Data excerpts:
+ + +

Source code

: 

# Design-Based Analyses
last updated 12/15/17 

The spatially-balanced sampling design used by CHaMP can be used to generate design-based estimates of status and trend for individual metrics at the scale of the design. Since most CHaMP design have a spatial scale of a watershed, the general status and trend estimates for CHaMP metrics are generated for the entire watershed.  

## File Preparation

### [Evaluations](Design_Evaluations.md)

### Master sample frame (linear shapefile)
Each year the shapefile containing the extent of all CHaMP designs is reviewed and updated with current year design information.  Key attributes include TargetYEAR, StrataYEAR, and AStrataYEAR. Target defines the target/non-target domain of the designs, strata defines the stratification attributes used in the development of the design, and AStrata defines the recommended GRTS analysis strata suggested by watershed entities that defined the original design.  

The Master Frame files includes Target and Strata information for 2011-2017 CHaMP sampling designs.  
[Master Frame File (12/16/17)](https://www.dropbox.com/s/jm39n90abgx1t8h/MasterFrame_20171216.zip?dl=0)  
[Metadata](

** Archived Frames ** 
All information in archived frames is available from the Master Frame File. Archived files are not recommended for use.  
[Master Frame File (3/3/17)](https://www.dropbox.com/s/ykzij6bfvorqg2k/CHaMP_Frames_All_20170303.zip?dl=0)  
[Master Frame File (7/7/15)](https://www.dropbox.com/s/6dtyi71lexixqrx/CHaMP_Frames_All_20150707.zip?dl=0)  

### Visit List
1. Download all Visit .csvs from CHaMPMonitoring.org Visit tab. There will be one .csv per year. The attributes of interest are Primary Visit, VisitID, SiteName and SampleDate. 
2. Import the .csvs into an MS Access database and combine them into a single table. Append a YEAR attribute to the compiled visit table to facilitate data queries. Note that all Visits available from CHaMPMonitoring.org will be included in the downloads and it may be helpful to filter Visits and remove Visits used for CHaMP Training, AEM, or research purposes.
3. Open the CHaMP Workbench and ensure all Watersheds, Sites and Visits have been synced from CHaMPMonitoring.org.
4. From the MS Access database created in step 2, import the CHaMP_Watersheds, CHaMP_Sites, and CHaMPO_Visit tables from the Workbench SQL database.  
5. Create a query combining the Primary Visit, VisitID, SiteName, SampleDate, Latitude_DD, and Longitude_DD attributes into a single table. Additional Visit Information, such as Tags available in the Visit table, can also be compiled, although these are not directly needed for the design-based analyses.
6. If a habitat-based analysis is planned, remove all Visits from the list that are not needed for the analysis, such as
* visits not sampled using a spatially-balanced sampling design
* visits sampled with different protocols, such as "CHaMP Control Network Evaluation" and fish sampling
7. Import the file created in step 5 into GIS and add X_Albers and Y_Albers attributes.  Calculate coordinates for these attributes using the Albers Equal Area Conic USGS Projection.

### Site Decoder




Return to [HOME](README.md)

+ + +

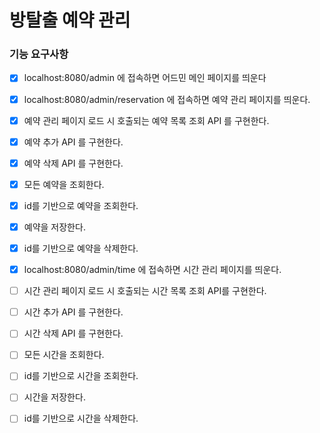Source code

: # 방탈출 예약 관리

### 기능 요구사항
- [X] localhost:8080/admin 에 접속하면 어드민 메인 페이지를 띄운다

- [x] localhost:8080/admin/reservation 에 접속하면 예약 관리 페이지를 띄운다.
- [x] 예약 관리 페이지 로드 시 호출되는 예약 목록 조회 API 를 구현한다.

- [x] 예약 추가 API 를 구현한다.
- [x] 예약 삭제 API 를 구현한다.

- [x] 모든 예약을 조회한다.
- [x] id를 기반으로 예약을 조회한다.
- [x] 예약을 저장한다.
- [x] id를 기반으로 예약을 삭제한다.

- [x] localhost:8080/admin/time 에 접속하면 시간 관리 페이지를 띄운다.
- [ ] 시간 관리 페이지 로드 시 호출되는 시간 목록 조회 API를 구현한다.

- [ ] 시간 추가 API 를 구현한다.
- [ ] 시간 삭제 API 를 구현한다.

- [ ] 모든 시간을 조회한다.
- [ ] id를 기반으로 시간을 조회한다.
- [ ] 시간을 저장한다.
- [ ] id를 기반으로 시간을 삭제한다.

+ + +

What is being asked: What you give back should be exactly the lines of the data above from the line with "# 방탈출 예약 관리" through the line with "- [x] 예약을 저장한다.", both of those included, and nothing more.

Solution for this exercise:
: # 방탈출 예약 관리

### 기능 요구사항
- [X] localhost:8080/admin 에 접속하면 어드민 메인 페이지를 띄운다

- [x] localhost:8080/admin/reservation 에 접속하면 예약 관리 페이지를 띄운다.
- [x] 예약 관리 페이지 로드 시 호출되는 예약 목록 조회 API 를 구현한다.

- [x] 예약 추가 API 를 구현한다.
- [x] 예약 삭제 API 를 구현한다.

- [x] 모든 예약을 조회한다.
- [x] id를 기반으로 예약을 조회한다.
- [x] 예약을 저장한다.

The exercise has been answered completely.